# Noosa River mouth



## Nic (Dec 11, 2005)

I mentioned the other day that some small queenfish were cruising the "new" Noosa river mouth. With the recent floods the bar has all but gone and the channel through is very deep. You can put your yak in around easily at a few points close by and then have a good paddle around the open water in the mouth itself. I caught this 63cm Trevally early this morning on a Rapala X-Rap. Apparently there have also been some very large flatties caught on the drift through the mouth using SP's. Well worth a go if you're near.


----------



## Red Herring (Dec 18, 2006)

Nic,

Have been hearing a few reports of late that the Noosa river mouth has been firing after the floods, and with the size of that trevally it I may well be worth a trip soon.

Cheers,
RH


----------



## Phoenix (Jan 12, 2006)

Great stuff - I am yet to score on my X-Rap though.


----------



## pcsolutionman (Apr 9, 2007)

great fish and they fight so hard. we get quite a few big eyes like that off the rocks at noosa. good stuff

Lee


----------



## Alby (Aug 21, 2006)

Excellent catch Nic.
I've been hanging out to get up there, launch in the river, make a couple of passes around the mouth, then head out around the points to Alexandria Bay.
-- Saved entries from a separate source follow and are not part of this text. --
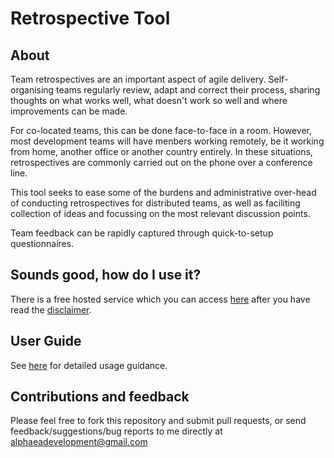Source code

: # Retrospective Tool

## About
Team retrospectives are an important aspect of agile delivery. Self-organising teams regularly review, adapt and correct
their process, sharing thoughts on what works well, what doesn't work so well and where improvements can be made.

For co-located teams, this can be done face-to-face in a room. However, most development teams will
have menbers working remotely, be it working from home, another office or another country entirely. In these situations,
retrospectives are commonly carried out on the phone over a conference line.

This tool seeks to ease some of the burdens and administrative over-head of conducting retrospectives for distributed
teams, as well as faciliting collection of ideas and focussing on the most relevant discussion points.

Team feedback can be rapidly captured through quick-to-setup questionnaires.

## Sounds good, how do I use it?

There is a free hosted service which you can access [here](https://retro-tool.herokuapp.com/) after you have read the [disclaimer](./Disclaimer.md).

## User Guide
See [here](./UserGuide.md) for detailed usage guidance.

## Contributions and feedback
Please feel free to fork this repository and submit pull requests, or send feedback/suggestions/bug reports
to me directly at [alphaeadevelopment@gmail.com](mailto:alphaeadevelopment@gmail.com?subject=retro-tool)

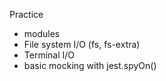 Practice

- modules
- File system I/O (fs, fs-extra)
- Terminal I/O
- basic mocking with jest.spyOn()
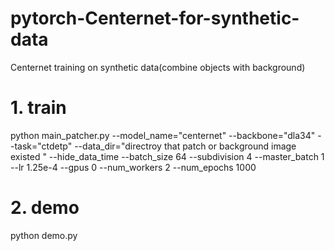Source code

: # pytorch-Centernet-for-synthetic-data
Centernet training on synthetic data(combine objects with background)


# 1. train

python main_patcher.py  --model_name="centernet" --backbone="dla34" --task="ctdetp" --data_dir="directroy that patch or background image existed " --hide_data_time --batch_size 64 --subdivision 4 --master_batch 1 --lr 1.25e-4 --gpus 0 --num_workers 2  --num_epochs 1000 

# 2. demo

python demo.py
With fish like that hanging around the mouth one wouldn't even make it to 1st point!
Cheers
Alby


----------



## Nic (Dec 11, 2005)

I'm also told the next 3-weeks should remain good fishing in the mouth as the mix of salt and fresh is still a tease for the fish. This is my first fish on an X-Rap. I bought three off e-bay a while back.

Alby,
I was off first point and Teatree the other day. It was nothing but damn pike. Cast - -pike. Cast - pike. Cast - pike. Arrrgghhh....


----------



## Alby (Aug 21, 2006)

Thanks Nic
Sooooo, pike and more pike eh!...and I was even thinking of trolleying my kayak to Ti Tree Bay to save paddling time. I might save trolleying time instead.
Excellent news re the river mouth. Next weekend or the weekend after would be the earliest I can make it. Weather and tide look sooo good for tomorrow morning though...Can't wait to read your next report 

Alby


----------